Egyptian Arabic Language Data
Volume of Language Data

Total number of forms
The following is a breakdown of the approximate number of forms in the Egyptian Arabic Language Data:
- Non-inflectional morphology:
- About 5,000 forms for prepositions, conjunctions, interjections…
- Note: this will include forms constructed using the pronominal suffixes, but will not include definite article or any other prefixes.
- Inflectional and derivational morphology:
- Nouns: 5,000,000 forms (29%)
- Verbs: 10,000,000 forms (59%)
- Adjectives: 1,500,000 forms (9%)
- Other: 500,000 forms (3%)

Total number of lemmas
Features
Lemma
POS
Voice
Tense
Aspect
Mood
Person
Number
Gender
Case
Degree
Definiteness State
Negative
Contractions
Pronominal Clitics
Formality
Frequency
Named Entities
Offensive
Non-inflectional POSs
Inflectional and Derivational Morphology Data
Frequency Indication
Usage
Words or spelling variations which are not officially recognized but are widely used in texting communication will be tagged as “non-standard”.
Offensive Language
Words that are sensitive should be marked “sensitive” (clinical names of genitalia, politically charged words, light curse words, etc.) Words that are not themselves offensive, vulgar, or sensitive, but could be part of potentially disturbing phrases will be marked as “sensitive-in-context”.
Categories
- Animal
- Apple Product (Apple-owned trademarks and product names)

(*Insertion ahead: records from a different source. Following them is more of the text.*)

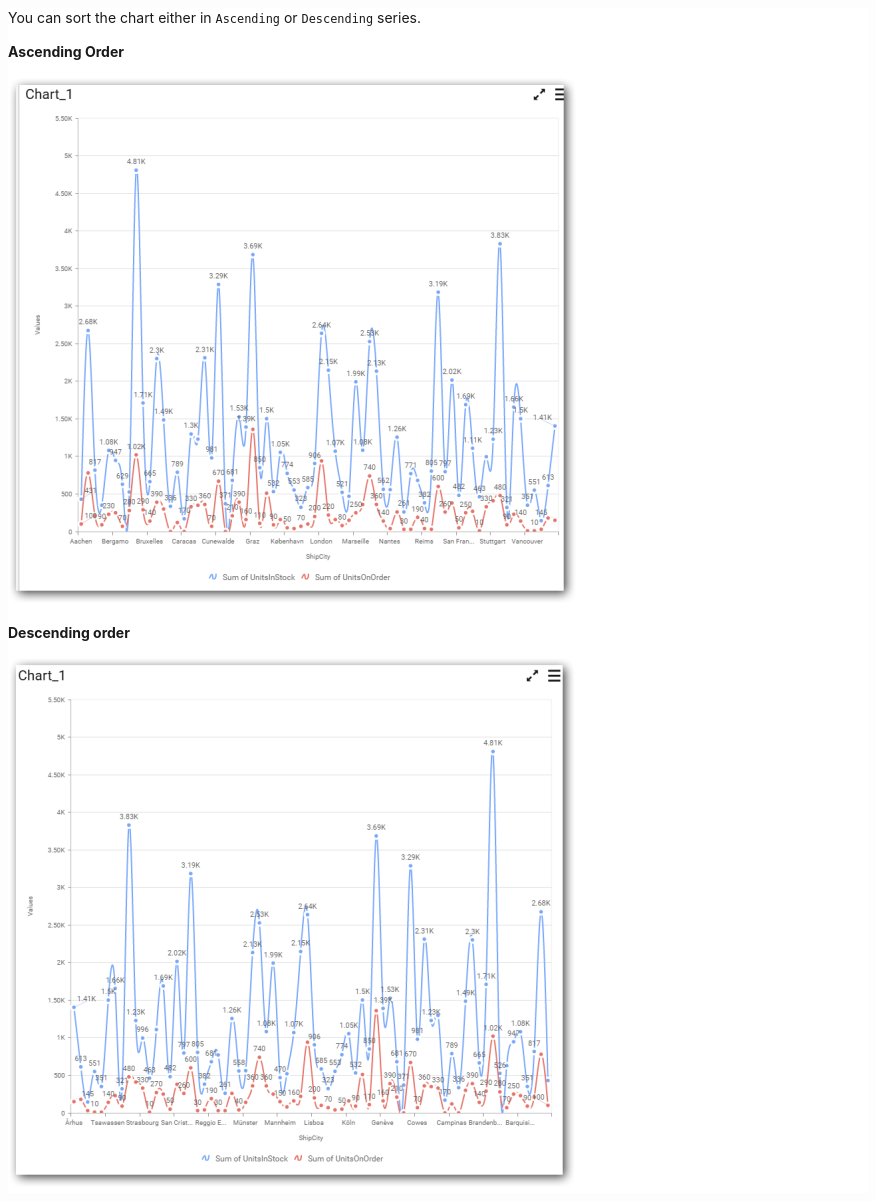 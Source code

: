 You can sort the chart either in `Ascending` or `Descending` series.

**Ascending Order**

![](images/splinechart_img28.png)

**Descending order**

![](images/splinechart_img29.png)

- Brandname (Well-known brands and products)
- Body part
- Cities
- Clothing
- Color
- Computer
- Family name
- Female first name
- Fruit/vegetable
- Georegion (Names of regions not covered by the geopolitical names in the country/state/city/waterway categories)
- Greetings (including multi-word expressions)
- Male first name
- Measures
- Organization
- Plant
- Professions
- Relation
- Seasons
- Sport
- States
- Transportation
- Waterway (Names of rivers, lakes, oceans, etc.)
- Weather
Delivery Format
- Header: the header identifies each column or field, such as “form”, “lemma”, “POS”, etc. Every field can have a set of values; for example, “number” can be “singular”, “plural” or its combinations. Where a field is not applicable to a particular POS or form, the field will contain the value “n/a”.
- Rest of the lines: the rest of the file contains one word form per line, and the attributes for this word form, according to the header fields. Every line contains a unique combination of word form and attributes. Even if two forms are formally identical (i.e., they are the same string), they are displayed in two different lines if their attributes are different. For Egyptian Arabic, the fields are:
- form: the actual word described in the line
- lemma: the lemma of the “form”
- POS: adjective, adverb, conjunction, noun, numeral, particle, preposition, pronoun, verb
- voice: active, passive (only for verbal forms)
- tense: past, non-past (only for verbal forms)
- mood: indicative, imperative (only for verbal forms)
- transitivity: transitive, intransitive (only for verbal forms)
- number: singular, dual, plural
- person: 1, 2, 3 (only for verbal forms)
- gender: feminine, masculine
- case: nominative (only for nouns, adjectives and some verbal forms)
- state: indefinite, definite, construct
- pronominal-number: singular, plural
- pronominal-person: 1, 2, 3
- pronominal-gender: masculine, feminine
- offensive: n/a, sensitive, vulgar, offensive
- usage: n/a, rare, foreign, non-standard
- category: animal, appleproduct, brandname, bodypart, city, clothing, color, computer, country, familyname, femalepersonalname, fruit/vegetable, georegion, greetings, malepersonalname, measures, organization, plant, professions, relation, seasons, sport, state, transportation, waterway, weather
The frequency file will be a UTF-8 tab-delimited file with the following structure:
- Header: the header identifies each column or field. The only two fields present in the file are “form”, corresponding to the word form, and “freq_group”, corresponding to the frequency assigned to the form.
- Rest of the lines: the rest of the file contains one word form per line, and the assigned frequency for this word form, according to the header fields. Every line contains a unique combination of word form and frequency.
Research notes
This dialect is used in media not only throughout Egypt but also across the Arabic-speaking world. Regarding spelling variants, the Language Data will cover the main orthographic convention used to write Arabic: to omit tashkil (used to indicate short vowels), and to include only consonant marking (i’jam) to indicate long vowels.
We propose to focus on Standard Egyptian Arabic.